As part of the Baltimore Festival of Maps, the “Borders and Boundaries” exhibition at the Maryland Historical Society in Baltimore displays the six-foot-long map of the “boundary between the provinces of Maryland and Pennsylvania,” the map of the Mason-Dixon survey printed by Robert Kennedy in Philadelphia in 1768 and signed and sealed by members of the Boundary Commission.
As part of the Baltimore Festival of Maps, the “Borders and Boundaries” exhibition displays the six-foot-long map of the “boundary between the provinces of Maryland and Pennsylvania,” printed by Robert Kennedy in Philadelphia in 1768 and signed and sealed by members of the Boundary Commission. Before and during the Civil War (1861–1865) this boundary, popularly known as the Mason-Dixon Line, was considered the divider between North and South, free and slave states, giving rise to the popular designation of the South as “Dixie.”
The map itself, however, is only one of many treasures that will be featured from the Maryland Historical Society’s famed collection of Calvert Papers. This Collection consists of approximately 1,300 documents concerning the Calvert family and its relationship to the colony of Maryland. The history of the Papers is quite dramatic. First seen by a Marylander in the British Museum in 1839 in two large chests marked “Calvert Papers,” they were eventually purchased by the Maryland Historical Society in 1888 for $1,589.33 with funds raised by subscription from members.
The Calvert Papers archive holds hundreds of documents related to the 80-year boundary dispute between the two provinces. Included in the exhibition will be a 1732 parchment map of the proposed line between Maryland and Pennsylvania and journals and accounts of earlier surveys. These contain documents determining the midpoint of the Eastern Shore peninsula of Maryland and Pennsylvania in 1751 and the 1760-1763 survey that laid the groundwork for Mason and Dixon’s work in 1763. One of the most exciting documents is the original 1763 parchment of the Articles of Agreement between Thomas and Richard Penn, of Pennsylvania, Frederick, Lord Baltimore, of Maryland, and Charles Mason and Jeremiah Dixon for surveying the boundary, complete with original signatures and wax seals for all parties.

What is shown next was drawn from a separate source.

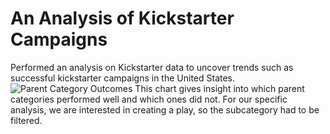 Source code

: # An Analysis of Kickstarter Campaigns
Performed an analysis on Kickstarter data to uncover trends such as successful kickstarter campaigns in the United States. 
![Parent Category Outcomes](/images/Parent_Category_Outcomes.png) This chart gives insight into which parent categories performed well and which ones did not. For our specific analysis, we are interested in creating a play, so the subcategory had to be filtered.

This supporting material helps visitors understand what led Lord Baltimore and the Proprietors of Pennsylvania to hire in 1763 two British experts to lay stone markers between their two colonies: astronomer Charles Mason and surveyor Jeremiah Dixon and their crew of often hundreds of men placed the markers imported from England every mile. It took them almost five years to complete the survey. The boundary line represented in their map is 244 miles long and begins at 15 miles south of the southernmost tip of Philadelphia, following a constant latitude west.
On loan from David Thaler, vice president of the MdHS board of trustees, are pieces of surveying equipment made in Baltimore in the early 19th century. Among them are a transit made by F.W. and R. King (c. 1849-1875); a Vernier compass by Haggar of Baltimore (c. 1816-1834); and a set of 18th-century Gunter’s Chain (survey chain) of the type that Mason and Dixon would have used to measure distance on land. Lastly, the exhibition will display images of Mason-Dixon markers in the 20th century taken by Dr. Allie L. Trussell, of Baltimore, who conducted a photo survey in 1950.
Just around the corner from the “Borders and Boundaries” exhibition is the Mason-Dixon crownstone, which came into the MdHS collection in 1886. The north-facing side is carved with the crest of the Penn family. The south-facing Calvert crest is surmounted by a crown. The crown marked the land as the dominion of the English king and English law.
Baltimore Festival of Maps, organized by the Greater Baltimore Cultural Alliance, the Baltimore Festival of Maps, includes a major exhibition at the Walters, “Maps: Finding Our Place in the World,” developed with the Field Museum in Chicago, and smaller exhibits at many other locales. An Inuit map of Greenland is carved in wood. A three-dimensional relief of the Circus Maximus in ancient Rome is sculpted in marble. Leonardo da Vinci used colors to show different elevations of central Italy. Thomas Jefferson sketched the westward expansion of America. There are astoundingly beautiful maps of the universe generated by computers at the Hubble Space Telescope Institute. A hand-drawn map of Middle Earth springs from the imagination of J.R.R. Tolkien. A medieval monk carefully draws a route to Jerusalem, the center of the Christian world, while an internet pioneer maps his vision of the information highway.